On Feb. 1, 2018, when Kao announced its business results, President Sawada said, "We are proud of dealing in ESG from the perspective of creating a sustainable society. I had been thinking up to now that investment in ESG from our profits would be at our own cost, which we would think to reduce as much as possible, but now I found that investment in ESG must be nothing other than our investment for Kao's sustainable growth."

JS: Having heard about your founder, I think since its foundation Kao has been pursuing growth by fulfilling CSR. Corporate governance should be the means to achieve this. The spirit of today's corporate governance reform in Japan is to enhance transparency of management and also achieve a wider perspective on business and management by taking account of the views of outside directors. "The Kao Way" seems to share this spirit.
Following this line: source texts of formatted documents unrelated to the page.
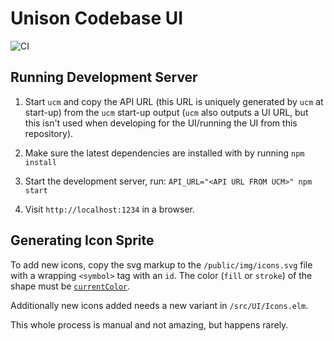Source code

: Unison Codebase UI
==================

![CI](https://github.com/unisonweb/codebase-ui/workflows/CI/badge.svg)

Running Development Server
--------------------------

1. Start `ucm` and copy the API URL (this URL is uniquely generated by `ucm` at
   start-up) from the `ucm` start-up output (`ucm` also outputs a UI URL, but
   this isn't used when developing for the UI/running the UI from this
   repository).

2. Make sure the latest dependencies are installed with by running `npm install`

3. Start the development server, run: `API_URL="<API URL FROM UCM>" npm start`

4. Visit `http://localhost:1234` in a browser.

Generating Icon Sprite
----------------------

To add new icons, copy the svg markup to the `/public/img/icons.svg` file with
a wrapping `<symbol>` tag with an `id`. The color (`fill` or `stroke`) of the
shape must be
[`currentColor`](https://developer.mozilla.org/en-US/docs/Web/SVG/Attribute/color).

Additionally new icons added needs a new variant in `/src/UI/Icons.elm`.

This whole process is manual and not amazing, but happens rarely.
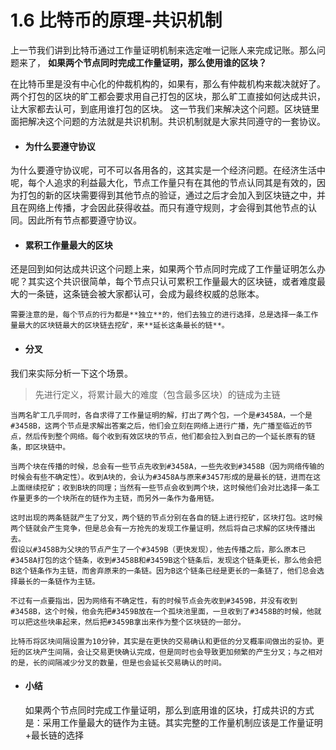 # 1.6 比特币的原理-共识机制

上一节我们讲到比特币通过工作量证明机制来选定唯一记账人来完成记账。那么问题来了，
**如果两个节点同时完成工作量证明，那么使用谁的区块？**

在比特币里是没有中心化的仲裁机构的，如果有，那么有仲裁机构来裁决就好了。两个打包的区块的旷工都会要求用自己打包的区块，那么旷工直接如何达成共识，让大家都去认可，到底用谁打包的区块。
这一节我们来解决这个问题。区块链里面把解决这个问题的方法就是共识机制。共识机制就是大家共同遵守的一套协议。

* #### 为什么要遵守协议
为什么要遵守协议呢，可不可以各用各的，这其实是一个经济问题。在经济生活中呢，每个人追求的利益最大化，节点工作量只有在其他的节点认同其是有效的，因为打包的新的区块需要得到其他节点的验证，通过之后才会加入到区块链之中，并且在网络上传播，才会因此获得收益。而只有遵守规则，才会得到其他节点的认同。因此所有节点都要遵守协议。


* #### 累积工作量最大的区块
还是回到如何达成共识这个问题上来，如果两个节点同时完成了工作量证明怎么办呢？其实这个共识很简单，每个节点只认可累积工作量最大的区块链，或者难度最大的一条链，这条链会被大家都认可，会成为最终权威的总账本。

    需要注意的是，每个节点的行为都是**独立**的，他们去独立的进行选择，总是选择一条工作量最大的区块链最大的区块链去挖矿，来**延长这条最长的链**。

* #### 分叉
我们来实际分析一下这个场景。
> 先进行定义，将累计最大的难度（包含最多区块）的链成为主链

    当两名旷工几乎同时，各自求得了工作量证明的解，打出了两个包，一个是#3458A，一个是#3458B，这两个节点是求解出答案之后，他们会立刻在网络上进行广播，先广播至临近的节点，然后传到整个网络。每个收到有效区块的节点，他们都会拉入到自己的一个延长原有的链条，即区块链中。
    
    当两个块在传播的时候，总会有一些节点先收到#3458A，一些先收到#3458B（因为网络传输的时候会有些不确定性）。收到A块的，会认为#3458A与原来#3457形成的是最长的链，进而在这上面继续挖矿；收到B块的同理；当然有一些节点会收到两个块，这时候他们会对比选择一条工作量更多的一个块所在的链作为主链，而另外一条作为备用链。
    
    这时出现的两条链就产生了分叉，两个链的节点分别在各自的链上进行挖矿，区块打包。这时候两个链就会产生竞争，但是总会有一方抢先的发现工作量证明，然后将自己求解的区块传播出去。
    假设以#3458B为父块的节点产生了一个#3459B（更快发现），他去传播之后，那么原本已#3458A打包的这个链条，收到#3458B和#3459B这个链条后，发现这个链条更长，那么他会把B这个链条作为主链，而舍弃原来的一条链。因为B这个链条已经是更长的一条链了，他们总会选择最长的一条链作为主链。
    
    不过有一点要指出，因为网络有不确定性，有的时候节点会先收到#3459B，并没有收到#3458B，这个时候，他会先把#3459B放在一个孤块池里面，一旦收到了#3458B的时候，他就可以把这些块串起来，然后把#3459B拿出来作为整个区块链的一部分。
    
    比特币将区块间隔设置为10分钟，其实是在更快的交易确认和更低的分叉概率间做出的妥协。更短的区块产生间隔，会让交易更快确认完成，但是同时也会导致更加频繁的产生分叉；与之相对的是，长的间隔减少分叉的数量，但是也会延长交易确认的时间。
    
* #### 小结
    如果两个节点同时完成工作量证明，那么到底用谁的区块，打成共识的方式是：采用工作量最大的链作为主链。其实完整的工作量机制应该是工作量证明+最长链的选择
Sugiyama: Yes, you are right. Our ancestors in the Meiji Era (1868-1912) in Japan must have been dreaming about their personal success and promotion, but at the same time they must have been seriously thinking about how they could make a contribution to their nation under development. Kao's founder, Nagase, was one of those businessmen. And that has become the company's philosophy and the management team has been seriously thinking about their contribution to our society and nation through their own resources and capacity. This has been reflected in our selection of outside directors. At certain times, we have asked global business experts to be outside directors who could provide us with advice on how to promote our sales worldwide, but on other occasions we have asked experts on maintaining product safety to be outside directors who could provide advice on this. We are always thinking about what we need now or will need in three or five years' time in selecting outside directors.

Role of Outside Directors

JS: Japanese companies today have truly started thinking about fully utilizing outside directors' knowledge and capacity to meet business needs as efficiently as possible, though in 2015 when the Corporate Governance Code was adopted they considered it just as a formal obligation and not as a trigger for management reform.

Sugiyama: I truly believe they are moving in that direction. In the last revision of the Companies Act, there was a suggestion that the introduction of outside directors should be obligatory by law. However, I believe that companies following such an obligation as a formality will not be able to enjoy fully the merits of outside directors and those outside directors in such companies could not perform to their full potential. We proposed at that time that we should adopt a policy of increasing the number of companies inviting people as outside directors who could make an active contribution to their management, rather than just making the introduction of outside directors for each company obligatory by law. That would be far more effective in achieving good business performance.

JS: Kao has six outside directors and audit and supervisory board members in total. They are all communicating and collaborating well with the other board members as well as among themselves. Does the president himself enjoy talking informally with the outside directors and are the board meetings organized in an informal and friendly manner?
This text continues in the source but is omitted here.